Towards the end of World War II, The United States set up a top-secret military intelligence facility in Virginia, only referred to as PO Box 1142. The work carried out in this facility and its overall impact on the country’s future was only made public knowledge recently. In the early 2000s, the National Park Service uncovered certain parts of its history. This led to the interviews of some of the veterans who worked at PO Box 1142, which are featured in Netflix’s animated documentary short, ‘Camp Confidential: America’s Secret Nazis.’ So, let’s find out more about this facility and what has happened to it since then, shall we?
Where is PO Box 1142 Located?
The military installation comprised multiple buildings and guard towers surrounded by electric fences and was located in Fort Hunt, Virginia. It was previously a picnic area. The facility was started as an Army/Navy installation that was primarily used to collect intelligence from German Nazi prisoners of war. Nazis who were captured or voluntarily surrendered were brought into this camp. However, these prisoners were held there without the Red Cross being notified of them, something which was in violation of the Geneva Conventions. Furthermore, another wing of the service dealt with helping American prisoners of war escape from Europe.
Close to 4000 prisoners stayed there, ranging from weeks to sometimes close to nine months. Many of them were German scientists, submariners, and soldiers. The interrogators serving for the United States were primarily German Jews who immigrated before the war. Some of them were recruited for their language skills while others for their scientific knowledge. Their job was to gather any information that would help the Allies.

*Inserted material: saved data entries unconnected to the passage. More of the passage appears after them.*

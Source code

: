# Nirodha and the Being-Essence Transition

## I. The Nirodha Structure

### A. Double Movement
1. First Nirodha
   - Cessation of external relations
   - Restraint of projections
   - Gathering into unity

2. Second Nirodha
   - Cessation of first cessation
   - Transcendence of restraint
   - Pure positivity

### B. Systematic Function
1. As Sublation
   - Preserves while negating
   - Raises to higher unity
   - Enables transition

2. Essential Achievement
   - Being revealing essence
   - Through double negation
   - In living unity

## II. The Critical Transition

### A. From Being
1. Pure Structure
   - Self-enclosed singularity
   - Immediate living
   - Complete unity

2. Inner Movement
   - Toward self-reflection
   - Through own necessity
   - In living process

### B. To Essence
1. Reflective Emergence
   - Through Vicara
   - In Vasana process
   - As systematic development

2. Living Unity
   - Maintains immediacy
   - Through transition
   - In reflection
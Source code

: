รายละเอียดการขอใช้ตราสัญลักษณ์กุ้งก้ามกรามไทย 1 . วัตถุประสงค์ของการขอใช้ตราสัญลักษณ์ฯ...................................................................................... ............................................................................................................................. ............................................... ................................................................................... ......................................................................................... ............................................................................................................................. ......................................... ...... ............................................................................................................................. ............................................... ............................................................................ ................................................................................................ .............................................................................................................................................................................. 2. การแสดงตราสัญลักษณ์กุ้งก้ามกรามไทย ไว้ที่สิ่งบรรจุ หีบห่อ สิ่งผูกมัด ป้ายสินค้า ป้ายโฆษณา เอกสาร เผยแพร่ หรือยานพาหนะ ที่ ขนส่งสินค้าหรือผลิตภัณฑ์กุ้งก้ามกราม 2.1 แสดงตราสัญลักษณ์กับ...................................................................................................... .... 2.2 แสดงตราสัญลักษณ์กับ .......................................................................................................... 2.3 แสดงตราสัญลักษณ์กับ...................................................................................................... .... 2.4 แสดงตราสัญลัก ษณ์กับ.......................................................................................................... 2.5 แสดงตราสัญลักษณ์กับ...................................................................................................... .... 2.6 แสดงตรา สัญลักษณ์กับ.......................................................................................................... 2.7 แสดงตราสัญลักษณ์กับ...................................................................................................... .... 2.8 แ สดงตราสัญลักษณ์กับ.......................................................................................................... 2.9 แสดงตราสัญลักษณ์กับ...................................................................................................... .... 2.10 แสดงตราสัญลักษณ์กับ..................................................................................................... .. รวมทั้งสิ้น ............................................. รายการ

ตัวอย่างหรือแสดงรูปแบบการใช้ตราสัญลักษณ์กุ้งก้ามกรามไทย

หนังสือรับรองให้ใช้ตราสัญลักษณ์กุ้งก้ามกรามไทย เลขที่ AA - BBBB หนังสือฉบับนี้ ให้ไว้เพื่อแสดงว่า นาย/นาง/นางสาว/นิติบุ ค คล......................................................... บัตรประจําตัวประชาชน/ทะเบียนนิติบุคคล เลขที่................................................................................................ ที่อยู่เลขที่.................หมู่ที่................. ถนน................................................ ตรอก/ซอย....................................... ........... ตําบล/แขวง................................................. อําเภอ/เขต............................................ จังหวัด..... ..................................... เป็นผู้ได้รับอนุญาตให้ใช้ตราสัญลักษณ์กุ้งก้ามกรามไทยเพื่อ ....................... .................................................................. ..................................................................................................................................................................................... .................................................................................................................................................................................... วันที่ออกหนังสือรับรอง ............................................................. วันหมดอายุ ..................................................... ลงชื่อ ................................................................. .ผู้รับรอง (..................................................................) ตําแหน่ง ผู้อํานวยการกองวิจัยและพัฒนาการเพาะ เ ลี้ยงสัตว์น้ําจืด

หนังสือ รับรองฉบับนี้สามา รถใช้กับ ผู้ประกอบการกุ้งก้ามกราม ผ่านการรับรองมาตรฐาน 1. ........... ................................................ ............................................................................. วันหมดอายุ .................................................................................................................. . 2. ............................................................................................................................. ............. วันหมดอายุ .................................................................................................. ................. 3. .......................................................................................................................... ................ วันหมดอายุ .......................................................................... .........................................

The interrogation yielded details regarding the research Germans carried out in rocket science, submarines, microwave and infrared technology, and U-boats, among other things. Most of these scientists did give up information readily with the hope that they would be allowed to live in the United States. Torture was never a part of the interrogation techniques, with Henry Kolm, one of the veterans, later stating, “We got more information out of a German general with a game of chess or Ping-Pong than they do today, with their torture.”
One of the prisoners held there was Wernher von Braun, who went on to work with NASA. The captives were generally kept happy by providing them with liquor and taking them out to the movies. One veteran, Arno Mayer, remembered taking the scientists Christmas shopping at a local store where they wanted to buy lingerie for their wives back home.
Is PO Box 1142 Still Active?
The tremendous work that gave the United States an edge during the Cold War was kept secret for many years. The soldiers that worked there kept it from their own families, moving on in their lives, choosing different professions. PO Box 1142 was bulldozed in 1946. Today, Fort Hunt is a park that is managed by the George Washington Memorial Parkway. Many of the soldiers who served there never realized the impact they had in the war. George Weidinger said, “When I was discharged, I looked back at my service like it was nothing. Once it was explained that I was part of a team, that changed my total outlook — that maybe some of the monitoring I did, did result in something.”